**EXTRACTED INFORMATION:**
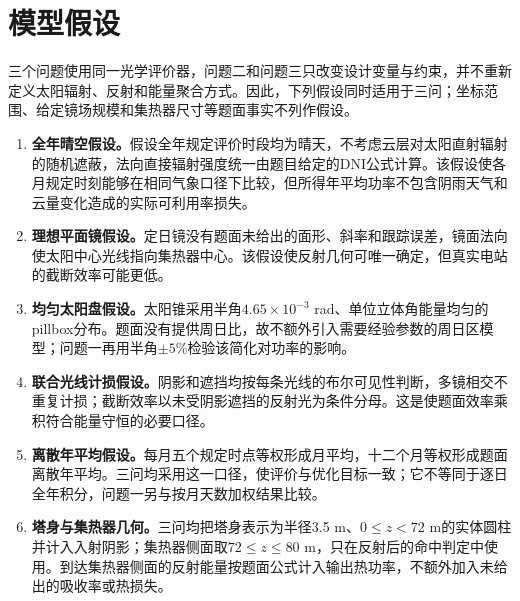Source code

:\section{模型假设}
三个问题使用同一光学评价器，问题二和问题三只改变设计变量与约束，并不重新定义太阳辐射、反射和能量聚合方式。因此，下列假设同时适用于三问；坐标范围、给定镜场规模和集热器尺寸等题面事实不列作假设。

\begin{enumerate}[itemindent=2em]
  \item \textbf{全年晴空假设。}假设全年规定评价时段均为晴天，不考虑云层对太阳直射辐射的随机遮蔽，法向直接辐射强度统一由题目给定的DNI公式计算。该假设使各月规定时刻能够在相同气象口径下比较，但所得年平均功率不包含阴雨天气和云量变化造成的实际可利用率损失。
  \item \textbf{理想平面镜假设。}定日镜没有题面未给出的面形、斜率和跟踪误差，镜面法向使太阳中心光线指向集热器中心。该假设使反射几何可唯一确定，但真实电站的截断效率可能更低。
  \item \textbf{均匀太阳盘假设。}太阳锥采用半角$4.65\times10^{-3}$ rad、单位立体角能量均匀的pillbox分布。题面没有提供周日比，故不额外引入需要经验参数的周日区模型；问题一再用半角$\pm5\%$检验该简化对功率的影响。
  \item \textbf{联合光线计损假设。}阴影和遮挡均按每条光线的布尔可见性判断，多镜相交不重复计损；截断效率以未受阴影遮挡的反射光为条件分母。这是使题面效率乘积符合能量守恒的必要口径。
  \item \textbf{离散年平均假设。}每月五个规定时点等权形成月平均，十二个月等权形成题面离散年平均。三问均采用这一口径，使评价与优化目标一致；它不等同于逐日全年积分，问题一另与按月天数加权结果比较。
  \item \textbf{塔身与集热器几何。}三问均把塔身表示为半径3.5 m、$0\le z<72$ m的实体圆柱并计入入射阴影；集热器侧面取$72\le z\le80$ m，只在反射后的命中判定中使用。到达集热器侧面的反射能量按题面公式计入输出热功率，不额外加入未给出的吸收率或热损失。
\end{enumerate}
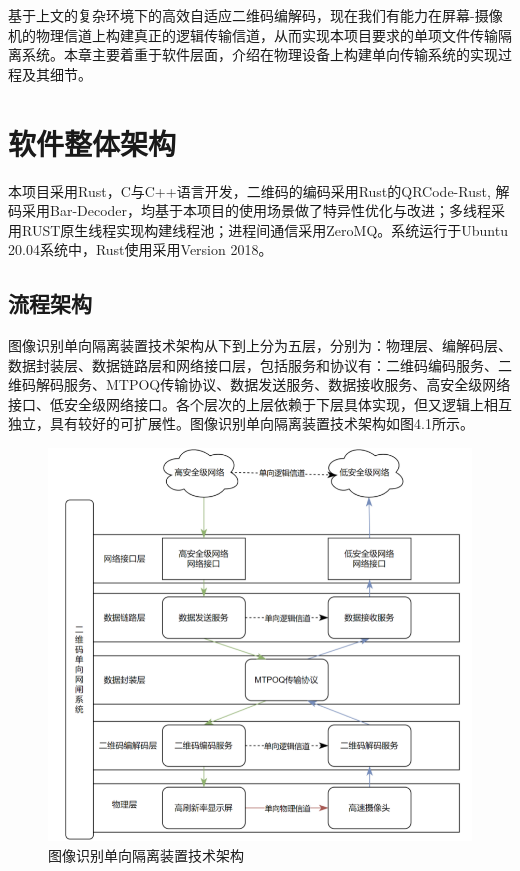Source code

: \label{cha:sys}

基于上文的复杂环境下的高效自适应二维码编解码，现在我们有能力在屏幕-摄像机的物理信道上构建真正的逻辑传输信道，从而实现本项目要求的单项文件传输隔离系统。本章主要着重于软件层面，介绍在物理设备上构建单向传输系统的实现过程及其细节。

\section{软件整体架构}

本项目采用Rust，C与C++语言开发，二维码的编码采用Rust的QRCode-Rust, 解码采用Bar-Decoder，均基于本项目的使用场景做了特异性优化与改进；多线程采用RUST原生线程实现构建线程池；进程间通信采用ZeroMQ。系统运行于Ubuntu 20.04系统中，Rust使用采用Version 2018。

\subsection{流程架构}

图像识别单向隔离装置技术架构从下到上分为五层，分别为：物理层、编解码层、数据封装层、数据链路层和网络接口层，包括服务和协议有：二维码编码服务、二维码解码服务、MTPOQ传输协议、数据发送服务、数据接收服务、高安全级网络接口、低安全级网络接口。各个层次的上层依赖于下层具体实现，但又逻辑上相互独立，具有较好的可扩展性。图像识别单向隔离装置技术架构如图4.1所示。

\begin{figure}[!htbp]
\centering
\includegraphics[scale=0.6]{figures/SStructure.png}
\caption{图像识别单向隔离装置技术架构}
\end{figure}


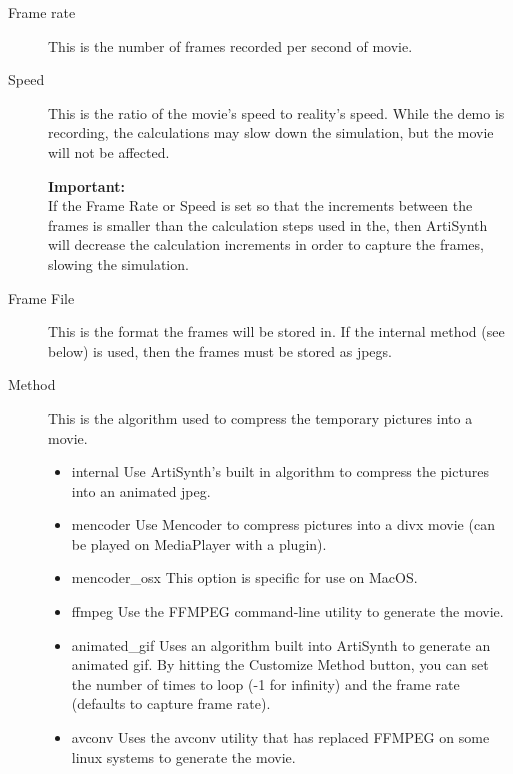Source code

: \documentclass{article}
\begin{document}
\begin{description}

\item[Frame rate]\mbox{}

This is the number of frames recorded per second of movie.

\item[Speed]\mbox{}

This is the ratio of the movie's speed to reality's speed. While the
demo is recording, the calculations may slow down the simulation, but
the movie will not be affected.

\begin{sideblock}
{\bf Important:}\\
If the {\sf Frame Rate} or {\sf Speed} is set so that the
increments between the frames is smaller than the calculation steps
used in the, then ArtiSynth will decrease the calculation increments
in order to capture the frames, slowing the simulation.
\end{sideblock}

\item[Frame File]\mbox{}

This is the format the frames will be stored in. If the internal
method (see below) is used, then the frames must be stored as jpegs.

\item[Method]\mbox{}

This is the algorithm used to compress the temporary pictures into a movie.

\begin{itemize}

\item {\sf internal} Use ArtiSynth's built in algorithm to compress the
pictures into an animated jpeg.

\item {\sf mencoder} Use Mencoder to compress pictures into a divx movie
(can be played on MediaPlayer with a plugin).

\item {\sf mencoder\_osx} This option is specific for use on MacOS.

\item {\sf ffmpeg} Use the FFMPEG command-line utility to generate
the movie.

\item {\sf animated\_gif} Uses an algorithm built into ArtiSynth to
generate an animated gif.  By hitting the {\sf Customize Method}
button, you can set the number of times to loop (-1 for infinity)
and the frame rate (defaults to capture frame rate).

\item {\sf avconv} Uses the avconv utility that has replaced
FFMPEG on some linux systems to generate the movie.

\end{itemize}

\end{description}
\end{document}
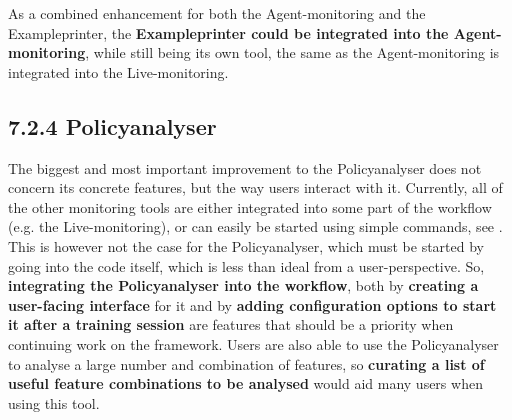 As a combined enhancement for both the Agent-monitoring and the Exampleprinter, the \textbf{Exampleprinter could be integrated into the Agent-monitoring}, while still being its own tool, the same as the Agent-monitoring is integrated into the Live-monitoring.

\subsection*{7.2.4 Policyanalyser}\label{subsec:FuturePolicyAnalyser}

The biggest and most important improvement to the Policyanalyser does not concern its concrete features, but the way users interact with it. Currently, all of the other monitoring tools are either integrated into some part of the workflow (e.g. the Live-monitoring), or can easily be started using simple commands, see . This is however not the case for the Policyanalyser, which must be started by going into the code itself, which is less than ideal from a user-perspective. So, \textbf{integrating the Policyanalyser into the workflow}, both by \textbf{creating a user-facing interface} for it and by \textbf{adding configuration options to start it after a training session} are features that should be a priority when continuing work on the framework. Users are also able to use the Policyanalyser to analyse a large number and combination of features, so \textbf{curating a list of useful feature combinations to be analysed} would aid many users when using this tool.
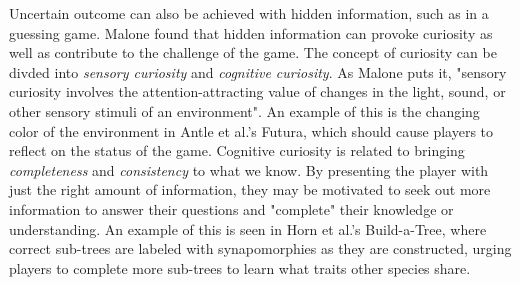 Uncertain outcome can also be achieved with hidden information, such as in a guessing game. Malone found that hidden information can provoke curiosity as well as contribute to the challenge of the game. The concept of curiosity can be divded into \emph{sensory curiosity} and \emph{cognitive curiosity}. As Malone puts it, "sensory curiosity involves the attention-attracting value of changes in the light, sound, or other sensory stimuli of an environment". An example of this is the changing color of the environment in Antle et al.'s Futura, which should cause players to reflect on the status of the game. Cognitive curiosity is related to bringing \emph{completeness} and \emph{consistency} to what we know. By presenting the player with just the right amount of information, they may be motivated to seek out more information to answer their questions and "complete" their knowledge or understanding. An example of this is seen in Horn et al.'s Build-a-Tree, where correct sub-trees are labeled with synapomorphies as they are constructed, urging players to complete more sub-trees to learn what traits other species share.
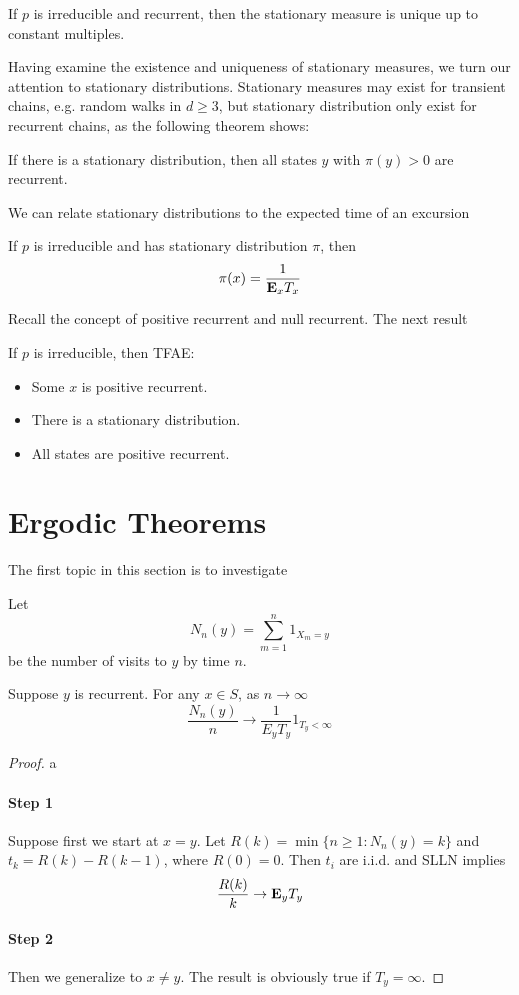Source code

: \begin{theorem}
   If $p$ is irreducible and recurrent, then the stationary measure is unique up to constant multiples. 
\end{theorem}
Having examine the existence and uniqueness of stationary measures, we turn our attention to stationary distributions.
Stationary measures may exist for transient chains, e.g. random walks in $d\geq 3$, but stationary distribution only exist for recurrent chains,
as the following theorem shows:
\begin{theorem}
    If there is a stationary distribution, then all states $y$ with $\pi(y)>0$ are recurrent.
\end{theorem}
We can relate stationary distributions to the expected time of an excursion
\begin{theorem}
    If $p$ is irreducible and has stationary distribution $\pi$, then 
    \[\pi(x)=\frac{1}{\mathbf{E}_x T_x}\]
\end{theorem}
Recall the concept of positive recurrent and null recurrent. The next result 
\begin{theorem}
    If $p$ is irreducible, then TFAE:
    \begin{itemize}
        \item Some $x$ is positive recurrent.
        \item There is a stationary distribution.
        \item All states are positive recurrent.
    \end{itemize}
\end{theorem}

\section{Ergodic Theorems}
The first topic in this section is to investigate 

Let \[N_n(y)=\sum_{m=1}^{n}1_{X_m=y} \] 
be the number of visits to $y$ by time $n$.

\begin{theorem}
    Suppose $y$ is recurrent. For any $x\in S$, as $n\to\infty$ 
    \[ \frac{N_n(y)}{n}\to \frac{1}{E_y T_y}1_{T_y<\infty} \]
\end{theorem}
\begin{proof}
    a
    \paragraph{Step 1} Suppose first we start at $x=y$. Let $R(k)=\min \{n\geq 1:N_n(y)=k \}$ and $t_k=R(k)-R(k-1)$, where $R(0)=0$.
    Then $t_i$ are i.i.d. and SLLN implies \[\frac{R(k)}{k}\to \mathbf{E}_y T_y \] 

    \paragraph{Step 2} Then we generalize to $x\ne y$. The result is obviously true if $T_y=\infty$.
\end{proof}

**WHAT YOU ARE ASKED TO DO:**
Go through the entries and filter for lines holding the word "paragraph"; copy each match.

**WRITTEN RESPONSE:**
    \paragraph{Step 1} Suppose first we start at $x=y$. Let $R(k)=\min \{n\geq 1:N_n(y)=k \}$ and $t_k=R(k)-R(k-1)$, where $R(0)=0$.
    \paragraph{Step 2} Then we generalize to $x\ne y$. The result is obviously true if $T_y=\infty$.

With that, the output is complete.